Oklahoma education officials are taking their first action ever to shut down a virtual charter school, but the school is fighting the effort.

The five-member Statewide Virtual Charter School Board, the sole authorizer and sponsor of online charter schools, has moved to terminate its contract with ABLE Charter School for noncompliance with the law. ABLE, whose offices are in Oklahoma City, is the newest and smallest of five virtual charter schools in Oklahoma.

The board voted May 10 to terminate the contract based on a report from Executive Director Rebecca Wilkinson, who voiced a number of concerns with the school. Those concerns include inadequate financial reporting, failure to comply with the Open Meeting Act, inability to maintain a four-member governing board and inadequate organization.

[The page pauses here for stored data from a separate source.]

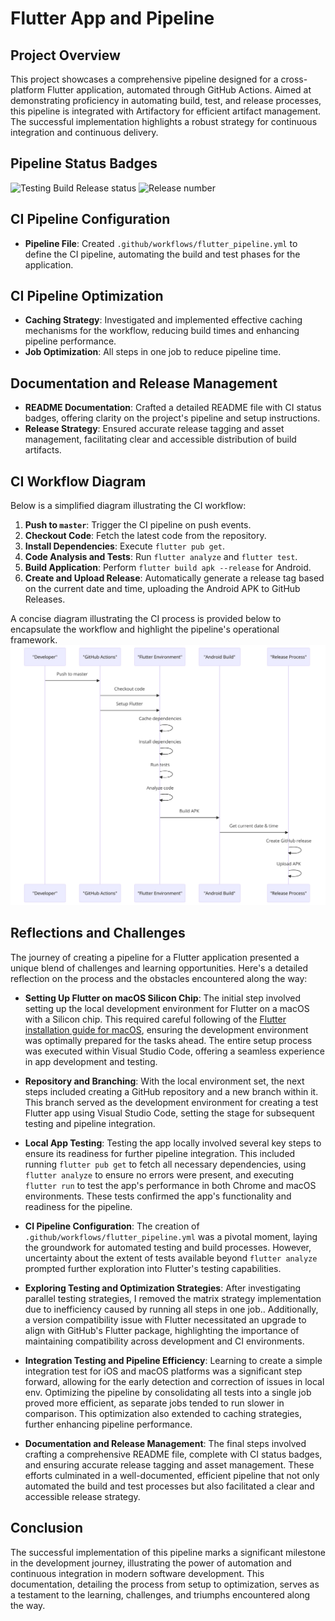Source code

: # Flutter App and Pipeline

## Project Overview

This project showcases a comprehensive pipeline designed for a cross-platform Flutter application, automated through GitHub Actions. Aimed at demonstrating proficiency in automating build, test, and release processes, this pipeline is integrated with Artifactory for efficient artifact management. The successful implementation highlights a robust strategy for continuous integration and continuous delivery.

## Pipeline Status Badges

![Testing Build Release status](https://github.com/oleksandr-g-rock/Flutter_app/actions/workflows/flutter_pipeline.yml/badge.svg?branch=master)
![Release number](https://img.shields.io/github/v/release/oleksandr-g-rock/Flutter_app)


## CI Pipeline Configuration

- **Pipeline File**: Created `.github/workflows/flutter_pipeline.yml` to define the CI pipeline, automating the build and test phases for the application.

## CI Pipeline Optimization

- **Caching Strategy**: Investigated and implemented effective caching mechanisms for the workflow, reducing build times and enhancing pipeline performance.
- **Job Optimization**: All steps in one job to reduce pipeline time.

## Documentation and Release Management

- **README Documentation**: Crafted a detailed README file with CI status badges, offering clarity on the project's pipeline and setup instructions.
- **Release Strategy**: Ensured accurate release tagging and asset management, facilitating clear and accessible distribution of build artifacts.

## CI Workflow Diagram

Below is a simplified diagram illustrating the CI workflow:

1. **Push to `master`**: Trigger the CI pipeline on push events.
2. **Checkout Code**: Fetch the latest code from the repository.
3. **Install Dependencies**: Execute `flutter pub get`.
4. **Code Analysis and Tests**: Run `flutter analyze` and `flutter test`.
5. **Build Application**: Perform `flutter build apk --release` for Android.
6. **Create and Upload Release**: Automatically generate a release tag based on the current date and time, uploading the Android APK to GitHub Releases.

A concise diagram illustrating the CI process is provided below to encapsulate the workflow and highlight the pipeline's operational framework.
![Diagram](diagram.png)

## Reflections and Challenges

The journey of creating a pipeline for a Flutter application presented a unique blend of challenges and learning opportunities. Here's a detailed reflection on the process and the obstacles encountered along the way:

- **Setting Up Flutter on macOS Silicon Chip**: The initial step involved setting up the local development environment for Flutter on a macOS with a Silicon chip. This required careful following of the [Flutter installation guide for macOS](https://docs.flutter.dev/get-started/install/macos/desktop), ensuring the development environment was optimally prepared for the tasks ahead. The entire setup process was executed within Visual Studio Code, offering a seamless experience in app development and testing.

- **Repository and Branching**: With the local environment set, the next steps included creating a GitHub repository and a new branch within it. This branch served as the development environment for creating a test Flutter app using Visual Studio Code, setting the stage for subsequent testing and pipeline integration.

- **Local App Testing**: Testing the app locally involved several key steps to ensure its readiness for further pipeline integration. This included running `flutter pub get` to fetch all necessary dependencies, using `flutter analyze` to ensure no errors were present, and executing `flutter run` to test the app's performance in both Chrome and macOS environments. These tests confirmed the app's functionality and readiness for the pipeline.

- **CI Pipeline Configuration**: The creation of `.github/workflows/flutter_pipeline.yml` was a pivotal moment, laying the groundwork for automated testing and build processes. However, uncertainty about the extent of tests available beyond `flutter analyze` prompted further exploration into Flutter's testing capabilities.

- **Exploring Testing and Optimization Strategies**: After investigating parallel testing strategies, I removed the matrix strategy implementation due to inefficiency caused by running all steps in one job.. Additionally, a version compatibility issue with Flutter necessitated an upgrade to align with GitHub's Flutter package, highlighting the importance of maintaining compatibility across development and CI environments.

- **Integration Testing and Pipeline Efficiency**: Learning to create a simple integration test for iOS and macOS platforms was a significant step forward, allowing for the early detection and correction of issues in local env. Optimizing the pipeline by consolidating all tests into a single job proved more efficient, as separate jobs tended to run slower in comparison. This optimization also extended to caching strategies, further enhancing pipeline performance. 

- **Documentation and Release Management**: The final steps involved crafting a comprehensive README file, complete with CI status badges, and ensuring accurate release tagging and asset management. These efforts culminated in a well-documented, efficient pipeline that not only automated the build and test processes but also facilitated a clear and accessible release strategy.

## Conclusion

The successful implementation of this pipeline marks a significant milestone in the development journey, illustrating the power of automation and continuous integration in modern software development. This documentation, detailing the process from setup to optimization, serves as a testament to the learning, challenges, and triumphs encountered along the way.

ABLE Charter School’s superintendent, Kenneth Kuczynski, said he feels the termination proceedings are unwarranted given that the school is in its first year, serving 6th through 12th graders.

“It’s a new year for us, it’s a first year for us, and so we’re trying to abide by the regulations every step of the way,” said Kuczynski, the school’s co-founder. He said he plans to fight to keep the school open.

As of last year, 9,956 students were enrolled in virtual charter schools in Oklahoma, according to the state Department of Education’s Oct. 1 enrollment count.

Virtual charter operators say their learning methods and flexible schedules are ideal for many types of students, such as athletes, musicians, teenage moms, chronically ill students and victims of bullying. Critics say virtual schools lack transparency and don’t have a successful track record in student outcomes, as evidenced by standardized test scores and high school graduation rates.

A letter grade is not yet available for ABLE, since the latest A-F report cards are based on 2014-2015 test scores.

State’s Case for Closing

At the May board meeting, Wilkinson outlined a number of specific deficiencies in recommending that the ABLE school be shuttered.

One of those was that the school did not open a suitable administrative office until Sept. 14, 2015 — weeks after school had started.

“It’s important if you’re taking public dollars, the public has access to the school,” she told the board.

She also expressed concerns about student turnover. Of the 93 students enrolled at the start of the school year, just 12 remained in the program for the full year. ABLE ended the school year with 45 students, reflecting new enrollments throughout the year.

Additionally, the school’s student and employee handbooks were copied from ones in other states rather than created specifically for its organization, Wilkinson said.

“Corrections were made, but at a slow pace,” Wilkinson told the board. “Were it me, I would have a sense of urgency.”

Wilkinson said the school board failed to notify the public of its meetings several times, and once held a meeting without the required four members.

Superintendent Defends School

Kuczynski said ABLE received high marks on its recent accreditation visit by the state Department of Education. The accreditation officer found no deficiencies and recommended the school be accredited, which the state Board of Education is expected to vote on at its July 28 meeting.

Regarding the Open Meeting Act, a check with the Oklahoma County Clerk revealed that ABLE staff gave proper notice of its upcoming board meeting on Monday (July 11), as well as other meetings and cancellations.

School board members also attended a training session on open meetings in April.

ABLE is attempting to replace one board member who resigned recently due to illness and add another, Kuczynski said. It currently has four board members.

The school has hired a new encumbrance clerk and is vetting accounting firms to provide professional accounting services.

ABLE was formed by a group of former educators who felt there was a need to address students who were “falling through the cracks,” Kuczynski said.

The school aims to target homeless students, who tend to bounce from school to school or have spotty attendance. Kuczynski said the school’s efforts to serve this population explain why many students didn’t finish the school year.

He added that unlike larger virtual schools operating in Oklahoma, ABLE isn’t run by a for-profit company. “We’re going through growing pains because we’re trying to do this, not only on a shoestring budget, but with all the different things that are being thrown at us to do,” he said.

A final hearing on ABLE’s contract is scheduled for Sept. 13 at 1 p.m. at the Oklahoma Statewide Virtual Charter School Board meeting. The school can appeal the board’s decision to the state Board of Education.